**Records to use**

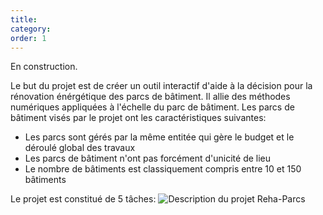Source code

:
 ```yaml
---
title:
category:
order: 1
---
```

En construction.

Le but du projet est de créer un outil interactif d'aide à la décision pour la rénovation énérgétique des parcs de bâtiment. Il allie des méthodes numériques appliquées à l'échelle du parc de bâtiment.
Les parcs de bâtiment visés par le projet ont les caractéristiques suivantes:
* Les parcs sont gérés par la même entitée qui gère le budget et le déroulé global des travaux
* Les parcs de bâtiment n'ont pas forcément d'unicité de lieu
* Le nombre de bâtiments est classiquement compris entre 10 et 150 bâtiments

Le projet est constitué de 5 tâches:
![Description du projet Reha-Parcs](https://github.com/locie/reha-parcs/blob/gh-pages/images/project.png)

**Task**
Repeat the records above verbatim, dropping the pictures.

**Answer box**
Source code

:
 ```yaml
---
title:
category:
order: 1
---
```

En construction.

Le but du projet est de créer un outil interactif d'aide à la décision pour la rénovation énérgétique des parcs de bâtiment. Il allie des méthodes numériques appliquées à l'échelle du parc de bâtiment.
Les parcs de bâtiment visés par le projet ont les caractéristiques suivantes:
* Les parcs sont gérés par la même entitée qui gère le budget et le déroulé global des travaux
* Les parcs de bâtiment n'ont pas forcément d'unicité de lieu
* Le nombre de bâtiments est classiquement compris entre 10 et 150 bâtiments

Le projet est constitué de 5 tâches:
![Description du projet Reha-Parcs](https://github.com/locie/reha-parcs/blob/gh-pages/images/project.png)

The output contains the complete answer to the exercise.